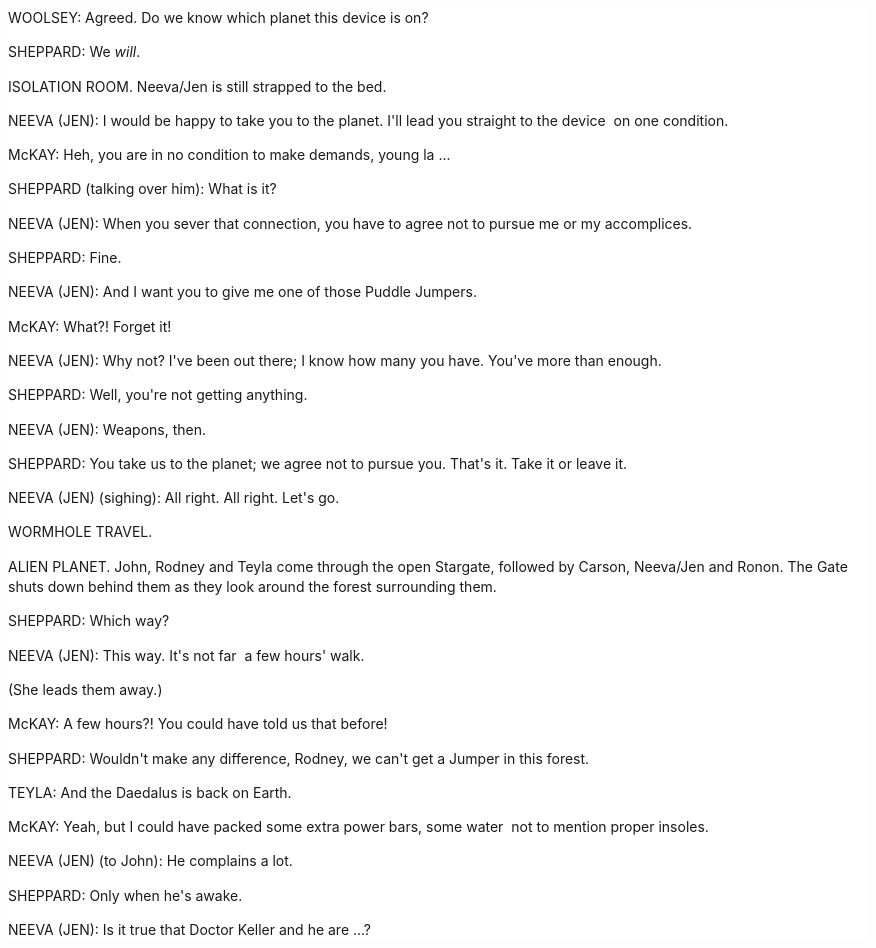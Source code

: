 WOOLSEY: Agreed. Do we know which planet this device is on?  
  
SHEPPARD: We _will_.  
  
  
ISOLATION ROOM. Neeva/Jen is still strapped to the bed.  
  
NEEVA (JEN): I would be happy to take you to the planet. I'll lead you
straight to the device  on one condition.  
  
McKAY: Heh, you are in no condition to make demands, young la ...  
  
SHEPPARD (talking over him): What is it?  
  
NEEVA (JEN): When you sever that connection, you have to agree not to pursue
me or my accomplices.  
  
SHEPPARD: Fine.  
  
NEEVA (JEN): And I want you to give me one of those Puddle Jumpers.  
  
McKAY: What?! Forget it!  
  
NEEVA (JEN): Why not? I've been out there; I know how many you have. You've
more than enough.  
  
SHEPPARD: Well, you're not getting anything.  
  
NEEVA (JEN): Weapons, then.  
  
SHEPPARD: You take us to the planet; we agree not to pursue you. That's it.
Take it or leave it.  
  
NEEVA (JEN) (sighing): All right. All right. Let's go.  
  
  
WORMHOLE TRAVEL.  
  
  
ALIEN PLANET. John, Rodney and Teyla come through the open Stargate, followed
by Carson, Neeva/Jen and Ronon. The Gate shuts down behind them as they look
around the forest surrounding them.  
  
SHEPPARD: Which way?  
  
NEEVA (JEN): This way. It's not far  a few hours' walk.  
  
(She leads them away.)  
  
McKAY: A few hours?! You could have told us that before!  
  
SHEPPARD: Wouldn't make any difference, Rodney, we can't get a Jumper in this
forest.  
  
TEYLA: And the Daedalus is back on Earth.  
  
McKAY: Yeah, but I could have packed some extra power bars, some water  not
to mention proper insoles.  
  
NEEVA (JEN) (to John): He complains a lot.  
  
SHEPPARD: Only when he's awake.  
  
NEEVA (JEN): Is it true that Doctor Keller and he are ...?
---
# Task objective
If a line of the data contains "pursue", it counts; report the number of such lines and nothing else.

# Answer area
2